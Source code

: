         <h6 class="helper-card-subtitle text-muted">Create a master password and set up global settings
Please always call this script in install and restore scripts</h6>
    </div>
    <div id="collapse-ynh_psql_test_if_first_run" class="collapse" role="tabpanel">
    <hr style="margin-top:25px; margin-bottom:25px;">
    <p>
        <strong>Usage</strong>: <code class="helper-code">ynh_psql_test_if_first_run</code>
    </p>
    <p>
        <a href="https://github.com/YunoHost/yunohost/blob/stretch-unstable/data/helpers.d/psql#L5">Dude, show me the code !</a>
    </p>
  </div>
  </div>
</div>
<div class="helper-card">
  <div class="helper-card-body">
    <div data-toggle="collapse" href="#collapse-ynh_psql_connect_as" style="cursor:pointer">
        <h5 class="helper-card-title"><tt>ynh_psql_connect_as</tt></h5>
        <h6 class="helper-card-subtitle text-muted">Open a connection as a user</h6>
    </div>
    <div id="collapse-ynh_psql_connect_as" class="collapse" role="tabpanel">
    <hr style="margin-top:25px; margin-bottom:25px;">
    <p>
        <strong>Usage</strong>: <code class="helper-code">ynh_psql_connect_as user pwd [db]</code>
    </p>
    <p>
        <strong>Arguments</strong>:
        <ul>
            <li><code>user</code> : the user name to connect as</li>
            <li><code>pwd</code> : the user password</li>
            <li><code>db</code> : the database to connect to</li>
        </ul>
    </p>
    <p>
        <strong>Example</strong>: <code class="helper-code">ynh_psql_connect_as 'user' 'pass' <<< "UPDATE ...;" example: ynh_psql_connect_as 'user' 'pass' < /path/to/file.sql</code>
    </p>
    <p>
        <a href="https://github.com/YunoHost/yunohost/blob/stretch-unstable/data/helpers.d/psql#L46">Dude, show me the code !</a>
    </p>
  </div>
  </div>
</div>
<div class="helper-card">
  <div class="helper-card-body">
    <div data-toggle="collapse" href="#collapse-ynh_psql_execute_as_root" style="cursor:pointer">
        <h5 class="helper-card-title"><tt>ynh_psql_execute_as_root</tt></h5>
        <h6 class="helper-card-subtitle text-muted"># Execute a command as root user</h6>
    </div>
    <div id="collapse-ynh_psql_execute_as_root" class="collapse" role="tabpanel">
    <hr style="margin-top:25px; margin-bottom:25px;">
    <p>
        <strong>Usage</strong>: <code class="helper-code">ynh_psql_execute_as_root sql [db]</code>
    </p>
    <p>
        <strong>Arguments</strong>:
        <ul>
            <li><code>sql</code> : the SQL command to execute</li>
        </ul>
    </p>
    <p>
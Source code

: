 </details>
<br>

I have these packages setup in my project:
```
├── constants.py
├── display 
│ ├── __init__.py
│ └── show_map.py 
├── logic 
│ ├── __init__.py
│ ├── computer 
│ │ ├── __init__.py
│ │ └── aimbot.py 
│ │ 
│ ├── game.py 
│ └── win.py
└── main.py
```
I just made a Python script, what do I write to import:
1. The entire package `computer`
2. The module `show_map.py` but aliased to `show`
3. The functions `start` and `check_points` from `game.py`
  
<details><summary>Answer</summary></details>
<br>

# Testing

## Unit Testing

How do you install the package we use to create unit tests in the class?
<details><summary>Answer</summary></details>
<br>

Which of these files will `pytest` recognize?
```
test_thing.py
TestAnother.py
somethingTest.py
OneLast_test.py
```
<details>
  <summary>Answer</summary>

=====

_Exercise requirements_. Only lines of the material that contain the word "these" belong in the answer; copy each one.

_Finished exercise_.
I have these packages setup in my project:
Which of these files will `pytest` recognize?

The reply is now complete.